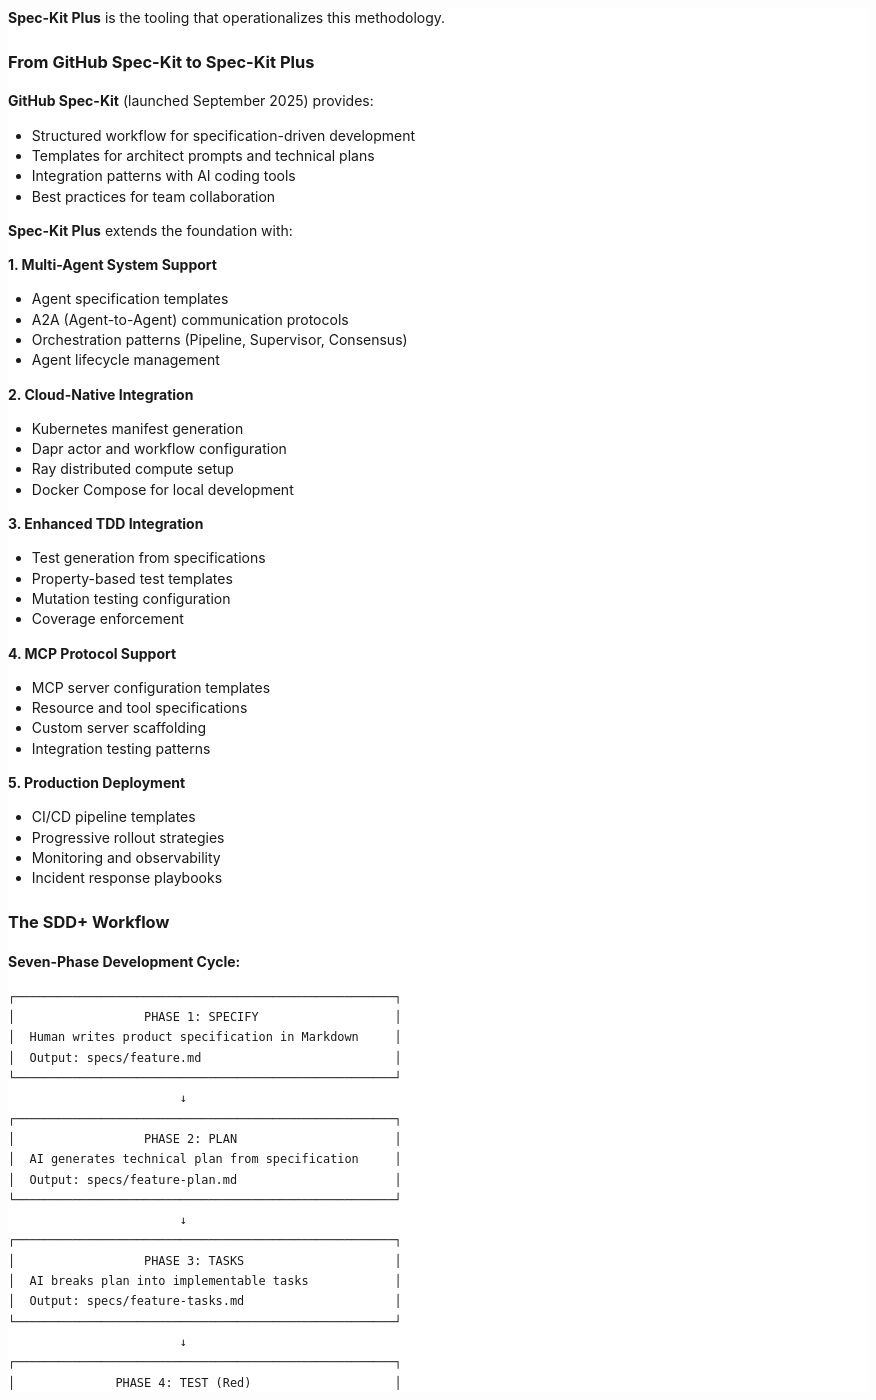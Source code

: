 **Spec-Kit Plus** is the tooling that operationalizes this methodology.

### From GitHub Spec-Kit to Spec-Kit Plus

**GitHub Spec-Kit** (launched September 2025) provides:
- Structured workflow for specification-driven development
- Templates for architect prompts and technical plans
- Integration patterns with AI coding tools
- Best practices for team collaboration

**Spec-Kit Plus** extends the foundation with:

**1. Multi-Agent System Support**
- Agent specification templates
- A2A (Agent-to-Agent) communication protocols
- Orchestration patterns (Pipeline, Supervisor, Consensus)
- Agent lifecycle management

**2. Cloud-Native Integration**
- Kubernetes manifest generation
- Dapr actor and workflow configuration
- Ray distributed compute setup
- Docker Compose for local development

**3. Enhanced TDD Integration**
- Test generation from specifications
- Property-based test templates
- Mutation testing configuration
- Coverage enforcement

**4. MCP Protocol Support**
- MCP server configuration templates
- Resource and tool specifications
- Custom server scaffolding
- Integration testing patterns

**5. Production Deployment**
- CI/CD pipeline templates
- Progressive rollout strategies
- Monitoring and observability
- Incident response playbooks

### The SDD+ Workflow

**Seven-Phase Development Cycle:**

```
┌─────────────────────────────────────────────────────┐
│                  PHASE 1: SPECIFY                   │
│  Human writes product specification in Markdown     │
│  Output: specs/feature.md                           │
└─────────────────────────────────────────────────────┘
                        ↓
┌─────────────────────────────────────────────────────┐
│                  PHASE 2: PLAN                      │
│  AI generates technical plan from specification     │
│  Output: specs/feature-plan.md                      │
└─────────────────────────────────────────────────────┘
                        ↓
┌─────────────────────────────────────────────────────┐
│                  PHASE 3: TASKS                     │
│  AI breaks plan into implementable tasks            │
│  Output: specs/feature-tasks.md                     │
└─────────────────────────────────────────────────────┘
                        ↓
┌─────────────────────────────────────────────────────┐
│              PHASE 4: TEST (Red)                    │
```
◆ ◆ ◆ ◆
Starting from the line that contains "Enhanced TDD Integration**", give again every line to the last line of the data, exactly. Include nothing else.

**3. Enhanced TDD Integration**
- Test generation from specifications
- Property-based test templates
- Mutation testing configuration
- Coverage enforcement

**4. MCP Protocol Support**
- MCP server configuration templates
- Resource and tool specifications
- Custom server scaffolding
- Integration testing patterns

**5. Production Deployment**
- CI/CD pipeline templates
- Progressive rollout strategies
- Monitoring and observability
- Incident response playbooks

### The SDD+ Workflow

**Seven-Phase Development Cycle:**

```
┌─────────────────────────────────────────────────────┐
│                  PHASE 1: SPECIFY                   │
│  Human writes product specification in Markdown     │
│  Output: specs/feature.md                           │
└─────────────────────────────────────────────────────┘
                        ↓
┌─────────────────────────────────────────────────────┐
│                  PHASE 2: PLAN                      │
│  AI generates technical plan from specification     │
│  Output: specs/feature-plan.md                      │
└─────────────────────────────────────────────────────┘
                        ↓
┌─────────────────────────────────────────────────────┐
│                  PHASE 3: TASKS                     │
│  AI breaks plan into implementable tasks            │
│  Output: specs/feature-tasks.md                     │
└─────────────────────────────────────────────────────┘
                        ↓
┌─────────────────────────────────────────────────────┐
│              PHASE 4: TEST (Red)                    │
```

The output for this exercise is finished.